State Auditor Releases Troy City School District Financial Audit
Vol. III, No. 311 - An inside look at the School District's Financial Health
The Ohio Auditor of State released the Troy City School District’s annual financial audit last week, covering the fiscal year that ended June 30, 2025. It’s an 89-page document. Most residents will never read it.
You can download it here.
Property and Income Tax Revenue Are Up
The district’s two main local revenue sources — property taxes and income taxes — both showed increased revenues brought in through fiscal year 2025.
Property tax collections came in at $32.3 million, up from $26.9 million the prior year — an increase of roughly $5.4 million, or about 20 percent. The report credits rising property values and additional tax levies approved by voters in 2024. There’s also a structural factor: because the district operates at Ohio’s 20-mill floor, it automatically collects more revenue when property values increase, without any new vote required.
The district’s earned income tax generated $15.2 million in fiscal year 2025, up from $14.5 million the year before — a $670,000 increase driven by wages and salaries earned by district residents. Put together, local taxpayers contributed roughly $47.5 million to the school district through property and income taxes alone last year.
Spending Increased Significantly
Total district expenses rose to $72.1 million in fiscal year 2025, up from $63.9 million the prior year — an increase of $8.3 million, or about 13 percent.
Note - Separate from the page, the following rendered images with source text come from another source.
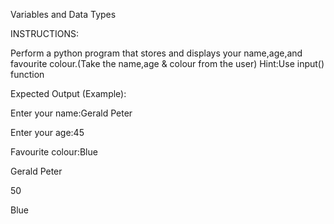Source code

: Variables and Data Types

INSTRUCTIONS:

Perform a python program that stores and displays your name,age,and favourite colour.(Take the name,age & colour from the user)
   Hint:Use input() function

Expected Output (Example):

Enter your name:Gerald Peter

Enter your age:45

Favourite colour:Blue

Gerald Peter

50

Blue
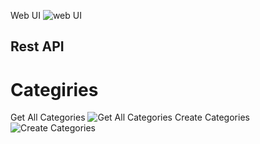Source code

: Web UI
![web UI](https://user-images.githubusercontent.com/99981322/168465469-142aa5ed-8bca-4d1a-a553-05b55c72ed81.png)

## Rest API

# Categiries
Get All Categories
![Get All Categories](https://user-images.githubusercontent.com/99981322/168469860-c069f5d7-de0e-46e5-a5e4-ff20a786dee8.png)
Create Categories
![Create Categories](https://user-images.githubusercontent.com/99981322/168470486-64d11051-63fd-4d15-87b4-dbe94dee2206.png)
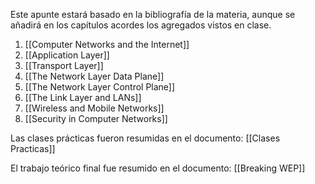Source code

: Este apunte estará basado en la bibliografía de la materia, aunque se añadirá en los capítulos acordes los agregados vistos en clase.

1. [[Computer Networks and the Internet]]
2. [[Application Layer]]
3. [[Transport Layer]]
4. [[The Network Layer Data Plane]]
5. [[The Network Layer Control Plane]]
6. [[The Link Layer and LANs]]
7. [[Wireless and Mobile Networks]]
8. [[Security in Computer Networks]]

Las clases prácticas fueron resumidas en el documento: [[Clases Practicas]]

El trabajo teórico final fue resumido en el documento: [[Breaking WEP]]
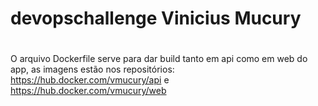 # devopschallenge Vinicius Mucury
#
O arquivo Dockerfile serve para dar build tanto em api como em web do app, as imagens estão nos repositórios:
  https://hub.docker.com/vmucury/api e https://hub.docker.com/vmucury/web
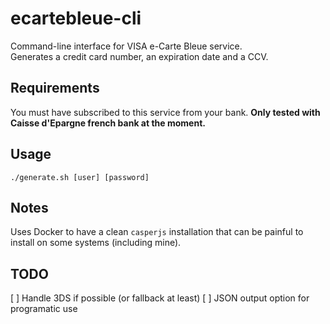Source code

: # ecartebleue-cli

Command-line interface for VISA e-Carte Bleue service.  
Generates a credit card number, an expiration date and a CCV.

## Requirements

You must have subscribed to this service from your bank. **Only tested with Caisse d'Epargne french bank at the moment.**

## Usage

`./generate.sh [user] [password]`

## Notes

Uses Docker to have a clean `casperjs` installation that can be painful to install on some systems (including mine).

## TODO

[ ] Handle 3DS if possible (or fallback at least)
[ ] JSON output option for programatic use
Two things drove that growth.
The largest spending category is instruction — classrooms, teachers, direct student services — which totaled $42.4 million, up from $39.5 million. The audit cites wage increases and rising health care costs as the primary factors. The second driver was debt. Interest and fiscal charges jumped from $1.3 million to $4.9 million as repayment began on bonds issued the previous year.
You Voted for This. Here’s What It Costs.
That debt growth connects directly to decisions voters made at the ballot box in November 2023. In March 2024, the district issued $87.83 million in general obligation bonds to finance the construction of three new elementary schools and one new middle school. Voters approved those bonds. Construction is underway.
In August 2024, the district issued an additional $23 million in certificates of participation — a financing tool that doesn’t require a voter referendum — to fund capital improvements at Troy High School. Those projects are also in progress. When you combine both, the district now carries approximately $114.1 million in outstanding bonds and certificates of participation. That is the cost of what was promised, and what is being built.
The debt service on those obligations — principal and interest — will be a significant line item in the district’s budget for decades. The general obligation bonds tied to the school construction project carry term bonds that don’t mature until 2049, 2054, and 2060.
The General Fund: Functional but Tighter
The General Fund is the district’s primary operating account. It ended fiscal year 2025 with revenues slightly below expenditures — a $332,000 deficit for the year, compared to a $2.6 million surplus the year before. The district maintained an unassigned fund balance of $19.4 million, which represents about 31.8 percent of total General Fund expenditures — a healthy reserve by most public finance standards, though I am sure most school leaders would like to see that number a little higher.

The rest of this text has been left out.